Fund Taxes


The decision to buy or sell mutual fund shares can impact how much you pay in taxes. Understanding mutual fund tax issues can help you keep an eye on taxes, while still working toward your long-term financial goals.

When you sell shares in a mutual fund, whether by redeeming, exchanging or writing a check, you have triggered a taxable event, unless the transaction occurred in a tax-deferred retirement plan or a money market fund. At tax time, you'll need to report any gain or loss on your taxes.

When it comes to taxes and your investments, there is a lot to think about. You may want to consult a tax professional for information tailored to your personal situation.


How Capital Gains Work


Investors in mutual funds can be taxed on both the income a fund makes while you own its shares -- known as capital gains -- and on the profits you make when you exchange or sell shares.

Capital gains can be defined as the difference between an asset's purchase price and selling price, when the difference is positive. (A capital loss would be when the difference between an asset's purchase price and selling price is negative.) Gains come in two forms, unrealized and realized:

  • Unrealized gains are gains on paper only and aren't taxed until the gains are realized and distributed to shareholders. A fund can post a large return and not trigger taxes for its shareholders if the securities appreciate and are not sold.
  • Realized gains occur when an asset that has appreciated in value is sold. At that point, the profit is taxable as a capital gain.

There are two categories of capital gains:

  • Short-term gains and losses occur when the assets are held one year or less. Short-term gains are taxed at your ordinary income tax rate. Short-term capital losses can be used offset short-term capital gains.
  • Long-term gains and losses occur when the assets are held longer than 12 months. Long-term capital gains are generally lower than your ordinary income tax rate. Long-term capital losses can be used offset long-term capital gains.

IRS capital gains tax rates and information




Mutual funds are required to distribute income and net realized gains to its shareholders. Owning a mutual fund in a taxable account when it pays a distribution can affect your tax bill. Types of distributions include:

  • Income dividends. Interest, dividends or short-term capital gains earned from the securities in the portfolio, after fund expenses are deducted.
  • Capital gains distributions. Profits on the sale of securities after deducting any losses, typically paid annually.

Distributions lower a fund’s share price by the amount of the distribution.  Shareholders who reinvest their distributions will receive additional shares.

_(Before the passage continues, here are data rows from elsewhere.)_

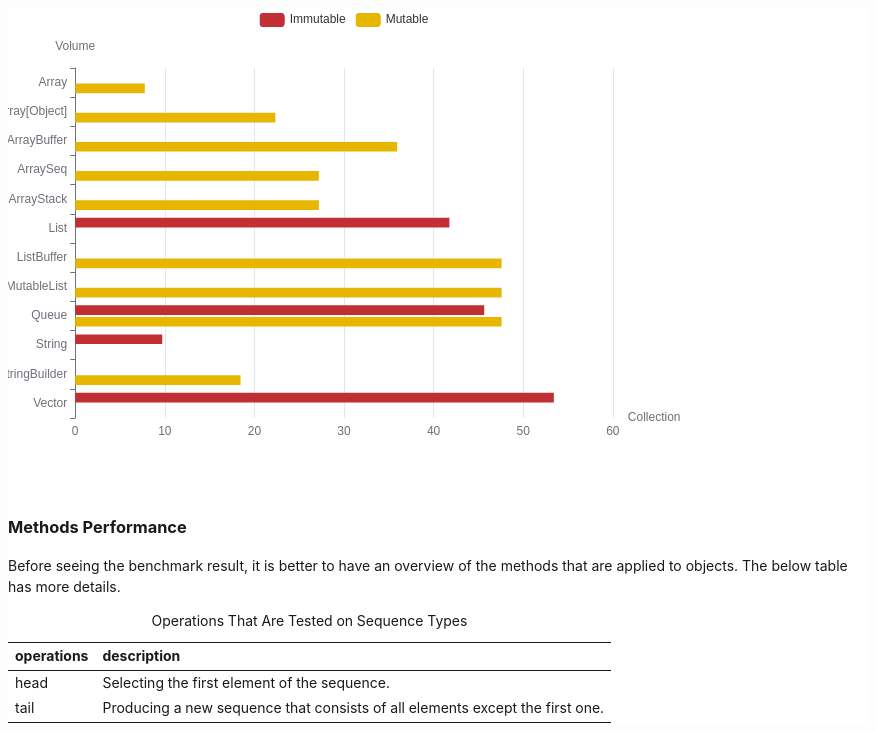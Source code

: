 ![](images/unnamed-chunk-19-1.png)

### Methods Performance

Before seeing the benchmark result, it is better to have an overview of
the methods that are applied to objects. The below table has more
details.

<table>
<caption>
Operations That Are Tested on Sequence Types
</caption>
<thead>
<tr>
<th style="text-align:left;">
operations
</th>
<th style="text-align:left;">
description
</th>
</tr>
</thead>
<tbody>
<tr>
<td style="text-align:left;">
head
</td>
<td style="text-align:left;">
Selecting the first element of the sequence.
</td>
</tr>
<tr>
<td style="text-align:left;">
tail
</td>
<td style="text-align:left;">
Producing a new sequence that consists of all elements except the first
one.
</td>
</tr>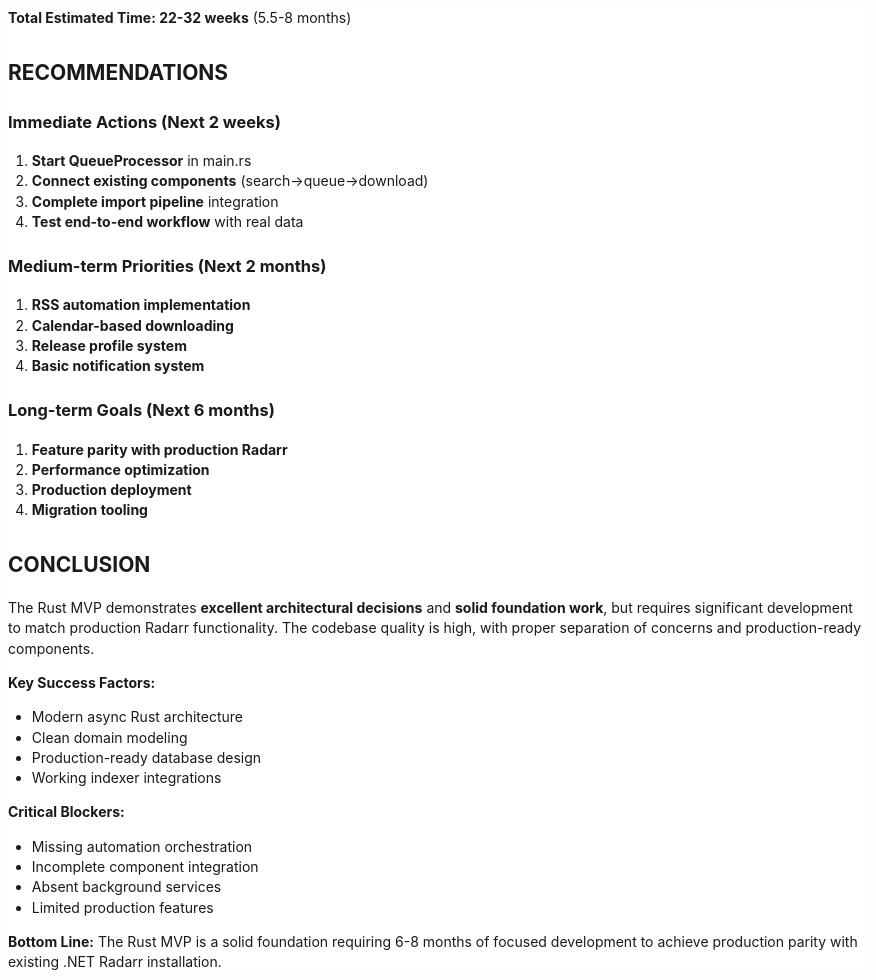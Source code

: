 **Total Estimated Time: 22-32 weeks** (5.5-8 months)

## RECOMMENDATIONS

### Immediate Actions (Next 2 weeks)
1. **Start QueueProcessor** in main.rs
2. **Connect existing components** (search→queue→download)
3. **Complete import pipeline** integration
4. **Test end-to-end workflow** with real data

### Medium-term Priorities (Next 2 months)
1. **RSS automation implementation**
2. **Calendar-based downloading**
3. **Release profile system**
4. **Basic notification system**

### Long-term Goals (Next 6 months)
1. **Feature parity with production Radarr**
2. **Performance optimization**
3. **Production deployment**
4. **Migration tooling**

## CONCLUSION

The Rust MVP demonstrates **excellent architectural decisions** and **solid foundation work**, but requires significant development to match production Radarr functionality. The codebase quality is high, with proper separation of concerns and production-ready components.

**Key Success Factors:**
- Modern async Rust architecture
- Clean domain modeling
- Production-ready database design
- Working indexer integrations

**Critical Blockers:**
- Missing automation orchestration
- Incomplete component integration
- Absent background services
- Limited production features

**Bottom Line:** The Rust MVP is a solid foundation requiring 6-8 months of focused development to achieve production parity with existing .NET Radarr installation.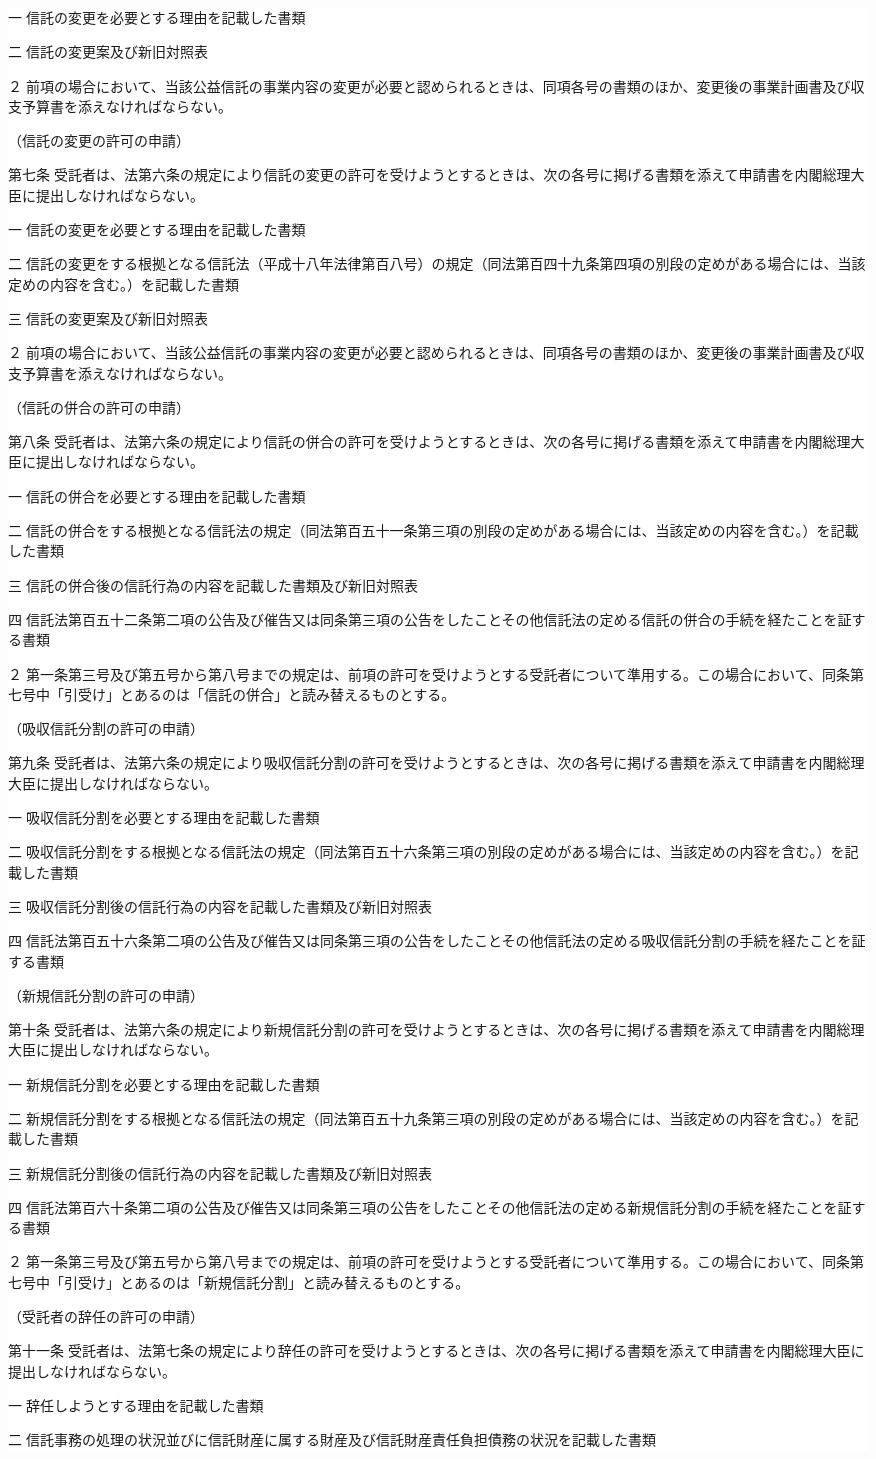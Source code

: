 一 信託の変更を必要とする理由を記載した書類

二 信託の変更案及び新旧対照表

２ 前項の場合において、当該公益信託の事業内容の変更が必要と認められるときは、同項各号の書類のほか、変更後の事業計画書及び収支予算書を添えなければならない。

（信託の変更の許可の申請）

第七条 受託者は、法第六条の規定により信託の変更の許可を受けようとするときは、次の各号に掲げる書類を添えて申請書を内閣総理大臣に提出しなければならない。

一 信託の変更を必要とする理由を記載した書類

二 信託の変更をする根拠となる信託法（平成十八年法律第百八号）の規定（同法第百四十九条第四項の別段の定めがある場合には、当該定めの内容を含む。）を記載した書類

三 信託の変更案及び新旧対照表

２ 前項の場合において、当該公益信託の事業内容の変更が必要と認められるときは、同項各号の書類のほか、変更後の事業計画書及び収支予算書を添えなければならない。

（信託の併合の許可の申請）

第八条 受託者は、法第六条の規定により信託の併合の許可を受けようとするときは、次の各号に掲げる書類を添えて申請書を内閣総理大臣に提出しなければならない。

一 信託の併合を必要とする理由を記載した書類

二 信託の併合をする根拠となる信託法の規定（同法第百五十一条第三項の別段の定めがある場合には、当該定めの内容を含む。）を記載した書類

三 信託の併合後の信託行為の内容を記載した書類及び新旧対照表

四 信託法第百五十二条第二項の公告及び催告又は同条第三項の公告をしたことその他信託法の定める信託の併合の手続を経たことを証する書類

２ 第一条第三号及び第五号から第八号までの規定は、前項の許可を受けようとする受託者について準用する。この場合において、同条第七号中「引受け」とあるのは「信託の併合」と読み替えるものとする。

（吸収信託分割の許可の申請）

第九条 受託者は、法第六条の規定により吸収信託分割の許可を受けようとするときは、次の各号に掲げる書類を添えて申請書を内閣総理大臣に提出しなければならない。

一 吸収信託分割を必要とする理由を記載した書類

二 吸収信託分割をする根拠となる信託法の規定（同法第百五十六条第三項の別段の定めがある場合には、当該定めの内容を含む。）を記載した書類

三 吸収信託分割後の信託行為の内容を記載した書類及び新旧対照表

四 信託法第百五十六条第二項の公告及び催告又は同条第三項の公告をしたことその他信託法の定める吸収信託分割の手続を経たことを証する書類

（新規信託分割の許可の申請）

第十条 受託者は、法第六条の規定により新規信託分割の許可を受けようとするときは、次の各号に掲げる書類を添えて申請書を内閣総理大臣に提出しなければならない。

一 新規信託分割を必要とする理由を記載した書類

二 新規信託分割をする根拠となる信託法の規定（同法第百五十九条第三項の別段の定めがある場合には、当該定めの内容を含む。）を記載した書類

三 新規信託分割後の信託行為の内容を記載した書類及び新旧対照表

四 信託法第百六十条第二項の公告及び催告又は同条第三項の公告をしたことその他信託法の定める新規信託分割の手続を経たことを証する書類

２ 第一条第三号及び第五号から第八号までの規定は、前項の許可を受けようとする受託者について準用する。この場合において、同条第七号中「引受け」とあるのは「新規信託分割」と読み替えるものとする。

（受託者の辞任の許可の申請）

第十一条 受託者は、法第七条の規定により辞任の許可を受けようとするときは、次の各号に掲げる書類を添えて申請書を内閣総理大臣に提出しなければならない。

一 辞任しようとする理由を記載した書類

二 信託事務の処理の状況並びに信託財産に属する財産及び信託財産責任負担債務の状況を記載した書類
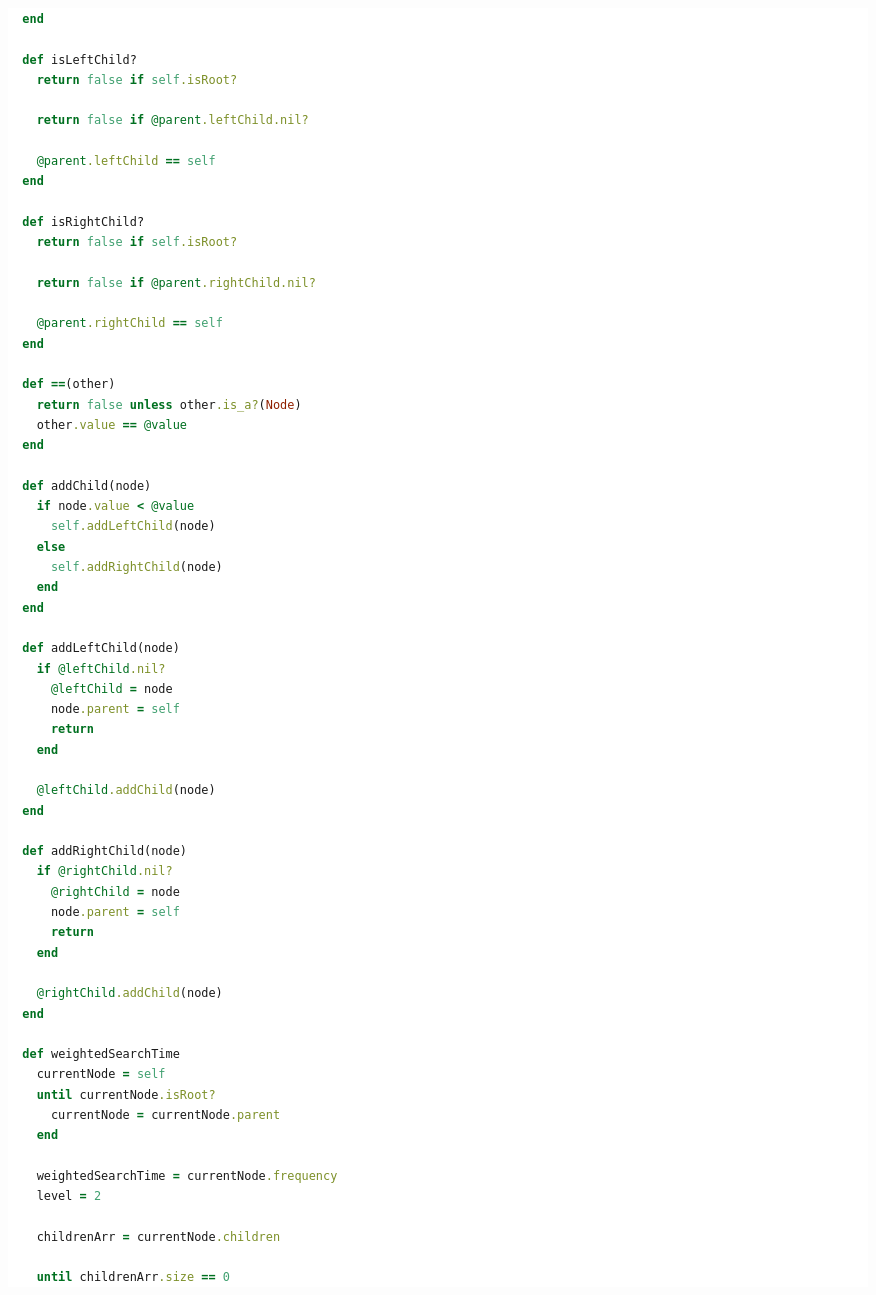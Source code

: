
 ```ruby
  end

  def isLeftChild?
    return false if self.isRoot?

    return false if @parent.leftChild.nil?

    @parent.leftChild == self
  end

  def isRightChild?
    return false if self.isRoot?

    return false if @parent.rightChild.nil?

    @parent.rightChild == self
  end

  def ==(other)
    return false unless other.is_a?(Node)
    other.value == @value
  end

  def addChild(node)
    if node.value < @value
      self.addLeftChild(node)
    else
      self.addRightChild(node)
    end
  end

  def addLeftChild(node)
    if @leftChild.nil?
      @leftChild = node
      node.parent = self
      return
    end

    @leftChild.addChild(node)
  end

  def addRightChild(node)
    if @rightChild.nil?
      @rightChild = node
      node.parent = self
      return
    end

    @rightChild.addChild(node)
  end

  def weightedSearchTime
    currentNode = self
    until currentNode.isRoot?
      currentNode = currentNode.parent
    end

    weightedSearchTime = currentNode.frequency
    level = 2

    childrenArr = currentNode.children

    until childrenArr.size == 0
```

Shareholders who receive distributions in cash must include the distribution as part of their investment's total return.

Mutual Funds Distributions

This chart shows the effect of a distribution on a fund's price and on the change in the account's shares and balance. Distributions typically occur in November and December. Defer large purchases near a distribution to avoid a tax liability.

  Price Shares Value
Balance Before Distribution $10.00 100 $1,000.00
Dividend $.50/share   $50.00
Long-Term Capital Gain $.75/share   $75.00
After Distribution $8.75 100 $875.00
Account Balance After Reinvestment* $8.75 114.286 $1,000.00

*The $125 distribution reinvested at $8.75 will purchase an additional 14.286 shares.


Taxes and Account Types


To encourage savings, legislators have created tax-advantaged accounts like 401ks and IRAs (Individual Retirement Accounts. To encourage investment in government projects, legislators have created tax-advantaged investments like municipal bonds.  Understanding these concepts will help you determine if tax-advantaged investments are right for you.

Employer retirement plans and traditional IRAs allow most individuals to invest earnings before taxed. Many employers will match a portion of your contributions to their retirement plan. Most financial planners suggest that you invest in these plans first to increase retirement contributions.

Tax-deferred accounts

Tax-deferred accounts allow investment gains to grow tax-free until the money is withdrawn. There are two types of tax-deferred accounts. First, are accounts funded with pre-tax income. These include employer retirement plans like 401Ks and IRAs. Second, are accounts funded with after-tax income. These include Roth IRAs and annuities.

Roth IRA accounts

Roth IRA accounts are funded with after-tax earnings, but investment returns are never taxed, not even when withdrawn.

Tax-free investments.

Interest on municipal bonds is exempt from federal taxes and may be exempt from state and local taxes. Capital gains are not exempt from taxes. These investments are not appropriate for tax-advantaged accounts.


Tax Considerations


Investment tax strategies are specific to an individual’s situation and tax laws regarding investment income can be complex. This information is general in nature and should not be used to make investment decisions. For more information and assistance tailored to your personal situation, consult a tax professional or visit the IRS website at for more information.

Investment companies provide a tax statement of your dividend and capital gain distributions each year. For a taxable account, you will receive IRS Form 1099-DIV. Proceeds from a sale are reported to you and the IRS on Form 1099-B. And if you have distributions from a tax-deferred account such as an IRA, you will receive Form 1099-R.

Many fund companies provide year-end statements which are helpful in calculating your tax obligations and make much of your account information available to you online.